Mes semblables ont besoin d’eau, de nourriture, de médicaments, de vêtements pour vivre. Pour vivre sans avoir l’air morts. La Terre est un site touristique prisé des riches. Les non-riches sont des bactéries en forme de bâtonnets, parasites des riches, qui leur servent à ouvrir des portes, à verser des scotchs ou à frotter de rutilantes voitures noires. (p.37)

Ne sommes-nous qu’une conscience à la dérive ? Des aveugles dans la nuit qui s’inventent des fables pour calmer leur peur et leur angoisse ? Ne sommes-nous capables que de mensonges dans cette grande course à la destruction ? Et s’il y avait autre chose, si ce que nous voyons n’était pas ce qui existe. Le poète attise l’espoir, calme sa peur, veut croire en la réalité du jour.

— Se pourrait-il qu’il y ait une espèce de vie parallèle à la vie qui nous pend au bout du nez ? Parallèle à la vie que nous avons connue. Et est-ce que cette vie-là s’amuse à brouiller nos pensées de toutes sortes de folies pour simplement observer, voir, expérimenter ? (p.39)
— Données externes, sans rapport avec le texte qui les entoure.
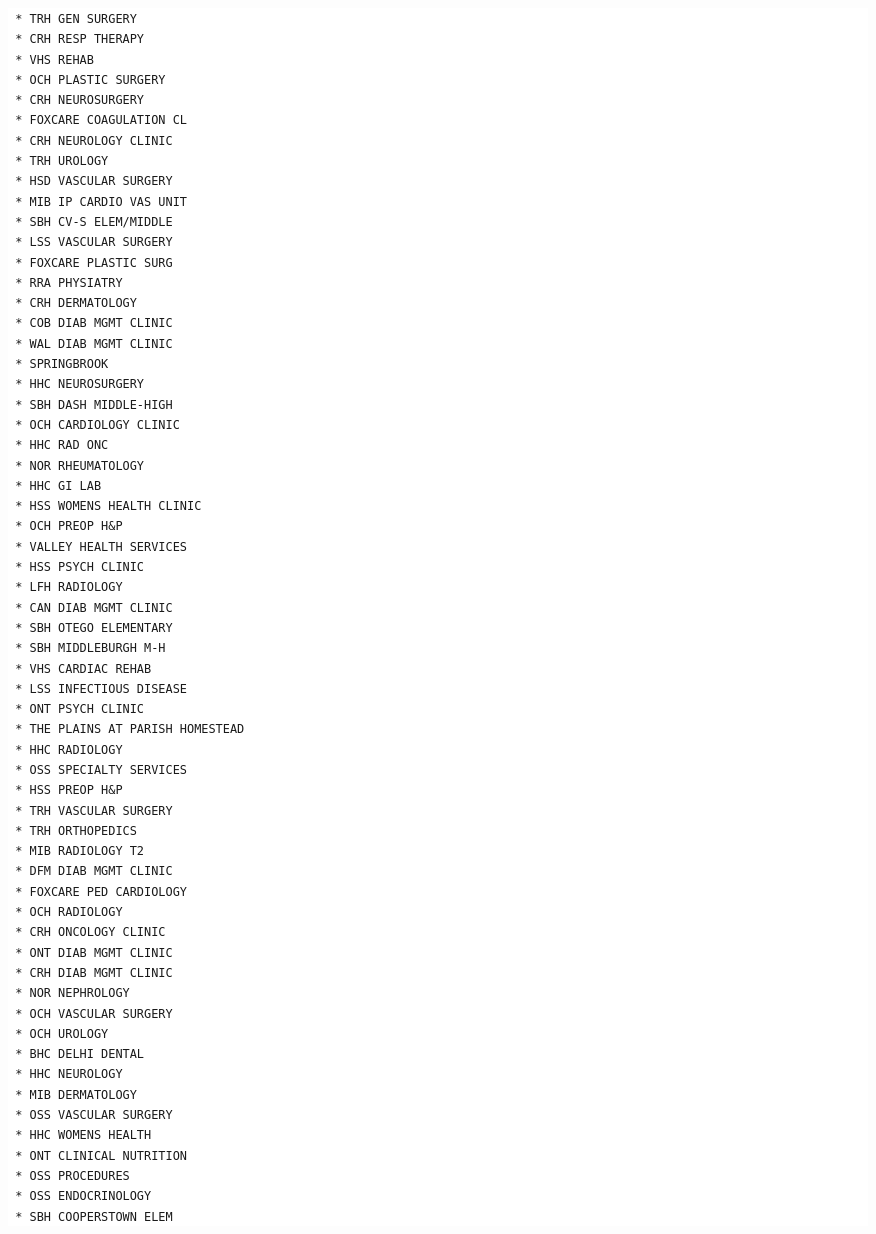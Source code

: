      * TRH GEN SURGERY
     * CRH RESP THERAPY
     * VHS REHAB
     * OCH PLASTIC SURGERY
     * CRH NEUROSURGERY
     * FOXCARE COAGULATION CL
     * CRH NEUROLOGY CLINIC
     * TRH UROLOGY
     * HSD VASCULAR SURGERY
     * MIB IP CARDIO VAS UNIT
     * SBH CV-S ELEM/MIDDLE
     * LSS VASCULAR SURGERY
     * FOXCARE PLASTIC SURG
     * RRA PHYSIATRY
     * CRH DERMATOLOGY
     * COB DIAB MGMT CLINIC
     * WAL DIAB MGMT CLINIC
     * SPRINGBROOK
     * HHC NEUROSURGERY
     * SBH DASH MIDDLE-HIGH
     * OCH CARDIOLOGY CLINIC
     * HHC RAD ONC
     * NOR RHEUMATOLOGY
     * HHC GI LAB
     * HSS WOMENS HEALTH CLINIC
     * OCH PREOP H&P
     * VALLEY HEALTH SERVICES
     * HSS PSYCH CLINIC
     * LFH RADIOLOGY
     * CAN DIAB MGMT CLINIC
     * SBH OTEGO ELEMENTARY
     * SBH MIDDLEBURGH M-H
     * VHS CARDIAC REHAB
     * LSS INFECTIOUS DISEASE
     * ONT PSYCH CLINIC
     * THE PLAINS AT PARISH HOMESTEAD
     * HHC RADIOLOGY
     * OSS SPECIALTY SERVICES
     * HSS PREOP H&P
     * TRH VASCULAR SURGERY
     * TRH ORTHOPEDICS
     * MIB RADIOLOGY T2
     * DFM DIAB MGMT CLINIC
     * FOXCARE PED CARDIOLOGY
     * OCH RADIOLOGY
     * CRH ONCOLOGY CLINIC
     * ONT DIAB MGMT CLINIC
     * CRH DIAB MGMT CLINIC
     * NOR NEPHROLOGY
     * OCH VASCULAR SURGERY
     * OCH UROLOGY
     * BHC DELHI DENTAL
     * HHC NEUROLOGY
     * MIB DERMATOLOGY
     * OSS VASCULAR SURGERY
     * HHC WOMENS HEALTH
     * ONT CLINICAL NUTRITION
     * OSS PROCEDURES
     * OSS ENDOCRINOLOGY
     * SBH COOPERSTOWN ELEM
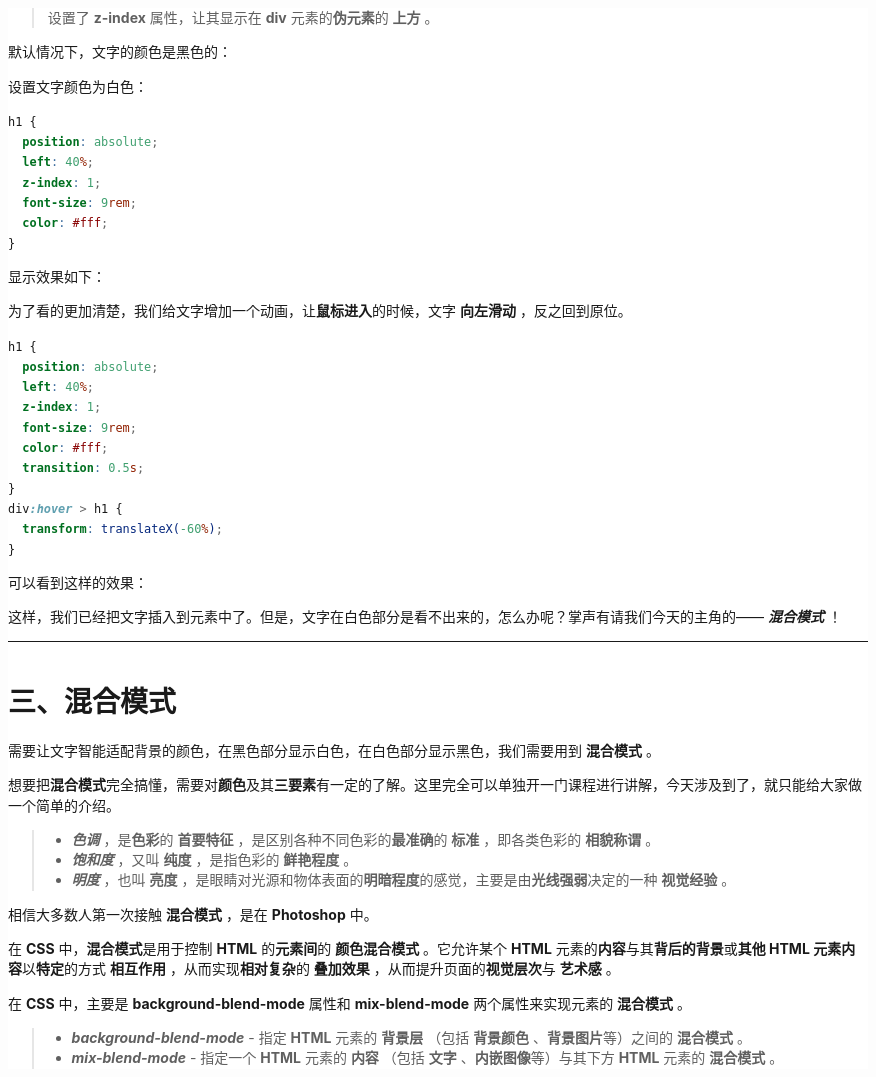 > 设置了 **z-index** 属性，让其显示在 **div** 元素的**伪元素**的 **上方** 。

默认情况下，文字的颜色是黑色的：

设置文字颜色为白色：

```css
h1 {
  position: absolute;
  left: 40%;
  z-index: 1;
  font-size: 9rem;
  color: #fff;
}
```

显示效果如下：

为了看的更加清楚，我们给文字增加一个动画，让**鼠标进入**的时候，文字 **向左滑动** ，反之回到原位。

```css
h1 {
  position: absolute;
  left: 40%;
  z-index: 1;
  font-size: 9rem;
  color: #fff;
  transition: 0.5s;
}
div:hover > h1 {
  transform: translateX(-60%);
}
```

可以看到这样的效果：

这样，我们已经把文字插入到元素中了。但是，文字在白色部分是看不出来的，怎么办呢？掌声有请我们今天的主角的—— ***混合模式*** ！

---

# 三、混合模式

需要让文字智能适配背景的颜色，在黑色部分显示白色，在白色部分显示黑色，我们需要用到 **混合模式** 。

想要把**混合模式**完全搞懂，需要对**颜色**及其**三要素**有一定的了解。这里完全可以单独开一门课程进行讲解，今天涉及到了，就只能给大家做一个简单的介绍。

> * ***色调*** ，是**色彩**的 **首要特征** ，是区别各种不同色彩的**最准确**的 **标准** ，即各类色彩的 **相貌称谓** 。
> * ***饱和度*** ，又叫 **纯度** ，是指色彩的 **鲜艳程度** 。
> * ***明度*** ，也叫 **亮度** ，是眼睛对光源和物体表面的**明暗程度**的感觉，主要是由**光线强弱**决定的一种 **视觉经验** 。

相信大多数人第一次接触 **混合模式** ，是在 **Photoshop** 中。

在 **CSS** 中，**混合模式**是用于控制 **HTML** 的**元素间**的 **颜色混合模式** 。它允许某个 **HTML** 元素的**内容**与其**背后的背景**或**其他 HTML 元素内容**以**特定**的方式 **相互作用** ，从而实现**相对复杂**的 **叠加效果** ，从而提升页面的**视觉层次**与 **艺术感** 。

在 **CSS** 中，主要是 **background-blend-mode** 属性和 **mix-blend-mode** 两个属性来实现元素的 **混合模式** 。

> * ***background-blend-mode*** - 指定 **HTML** 元素的 **背景层** （包括 **背景颜色** 、**背景图片**等）之间的 **混合模式** 。
> * ***mix-blend-mode*** - 指定一个 **HTML** 元素的 **内容** （包括 **文字** 、**内嵌图像**等）与其下方 **HTML** 元素的 **混合模式** 。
Comment être certain que nous ne sommes pas qu'un mirage, une lueur dans un ciel sans lune ?

L’amour

La vie ne peut s’ancrer que dans un présent tronqué où il faut aimer, trouver une certaine présence dans les yeux de la femme, celle qui porte la vie, celle qui nous renvoie notre désir et notre amour.
La poésie de Charlebois est particulièrement inquiétante et délirante. Elle bouscule, ébranle et parvient à attirer l’attention de l’amoureuse. Il s’abandonne à des mains aimantes qui peuvent le réinventer. Un chant désespéré, mais combien vivifiant ! Jean Charlebois nous propulse dans la fragilité des mots et du langage, un espace où il est possible de respirer dans les yeux des autres[1]. L’avenir ne peut se cacher que dans les soupirs de l’amoureuse, l’élan qui pousse hors de soi et ramène à soi. Ce poète connaît le sens premier de la poésie qui est d’interroger le réel, la vie, de sonner l’alarme. Moi qui ne fréquente guère les poètes de maintenant, parce qu’ils s’amusent à construire des maisons inhabitables au milieu des déserts, je me suis surpris à lire ces poèmes à haute voix, à vouloir être là plus que jamais pour toute la beauté qui nous entoure et que nous ne savons que souiller. Comment s’arracher à cette tornade qui ne s’arrêtera que dans la terrible collision du présent et de l’avenir ? Les poèmes de Jean Charlebois sont des bouées au milieu du grand fleuve Saint-Laurent qui nous préviennent que le récif est là, devant, et que nous risquons de nous échouer si nous ne donnons pas un coup de barre. Une poésie comme il ne s’en fait plus.

Au même moment de Jean Charlebois est paru chez Les heures bleues. 21,95 $.


[1] Allusion au recueil de poésie de Carol Lebel intitulé : Difficile de respirer dans les yeux des autres.